## Assigned task:
Each line in the entries below that holds the string "Unknown" is to be listed.

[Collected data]
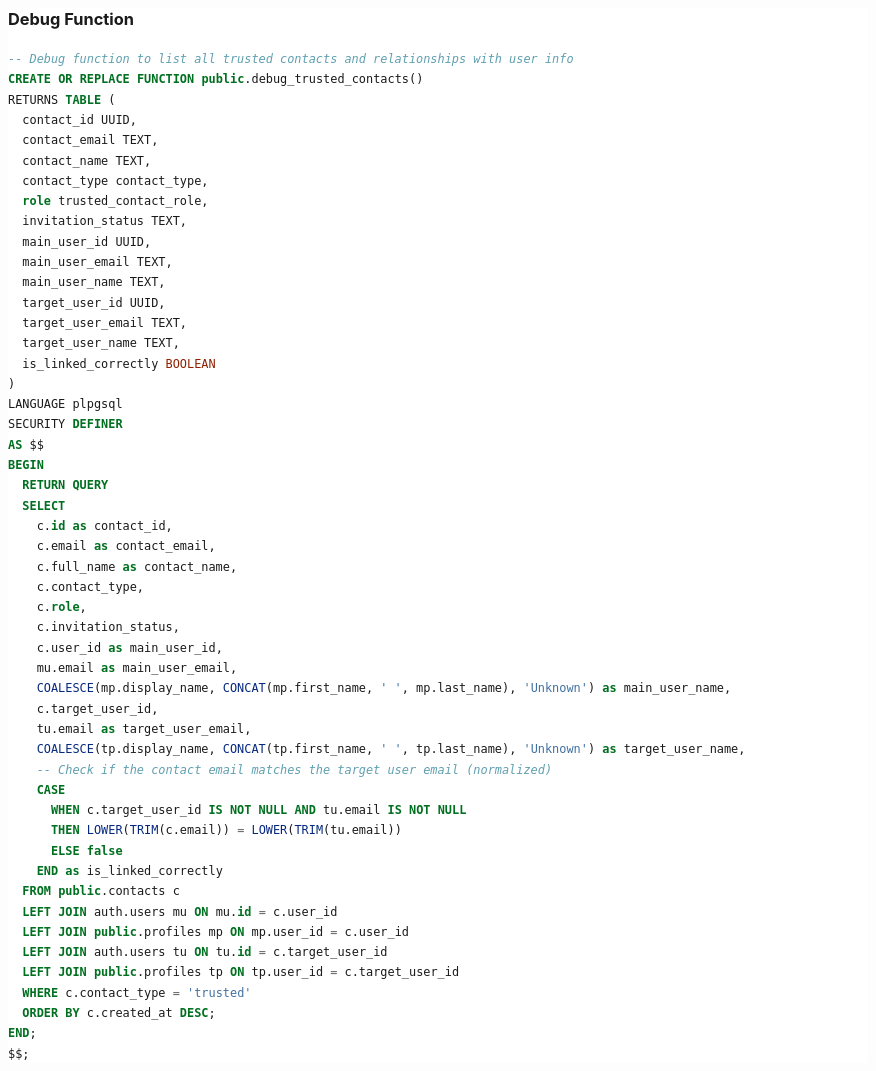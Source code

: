 ### Debug Function

```sql
-- Debug function to list all trusted contacts and relationships with user info
CREATE OR REPLACE FUNCTION public.debug_trusted_contacts()
RETURNS TABLE (
  contact_id UUID,
  contact_email TEXT,
  contact_name TEXT,
  contact_type contact_type,
  role trusted_contact_role,
  invitation_status TEXT,
  main_user_id UUID,
  main_user_email TEXT,
  main_user_name TEXT,
  target_user_id UUID,
  target_user_email TEXT,
  target_user_name TEXT,
  is_linked_correctly BOOLEAN
) 
LANGUAGE plpgsql
SECURITY DEFINER
AS $$
BEGIN
  RETURN QUERY
  SELECT 
    c.id as contact_id,
    c.email as contact_email,
    c.full_name as contact_name,
    c.contact_type,
    c.role,
    c.invitation_status,
    c.user_id as main_user_id,
    mu.email as main_user_email,
    COALESCE(mp.display_name, CONCAT(mp.first_name, ' ', mp.last_name), 'Unknown') as main_user_name,
    c.target_user_id,
    tu.email as target_user_email,
    COALESCE(tp.display_name, CONCAT(tp.first_name, ' ', tp.last_name), 'Unknown') as target_user_name,
    -- Check if the contact email matches the target user email (normalized)
    CASE 
      WHEN c.target_user_id IS NOT NULL AND tu.email IS NOT NULL 
      THEN LOWER(TRIM(c.email)) = LOWER(TRIM(tu.email))
      ELSE false 
    END as is_linked_correctly
  FROM public.contacts c
  LEFT JOIN auth.users mu ON mu.id = c.user_id
  LEFT JOIN public.profiles mp ON mp.user_id = c.user_id
  LEFT JOIN auth.users tu ON tu.id = c.target_user_id
  LEFT JOIN public.profiles tp ON tp.user_id = c.target_user_id
  WHERE c.contact_type = 'trusted'
  ORDER BY c.created_at DESC;
END;
$$;
```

## Solution to the problem:
    COALESCE(mp.display_name, CONCAT(mp.first_name, ' ', mp.last_name), 'Unknown') as main_user_name,
    COALESCE(tp.display_name, CONCAT(tp.first_name, ' ', tp.last_name), 'Unknown') as target_user_name,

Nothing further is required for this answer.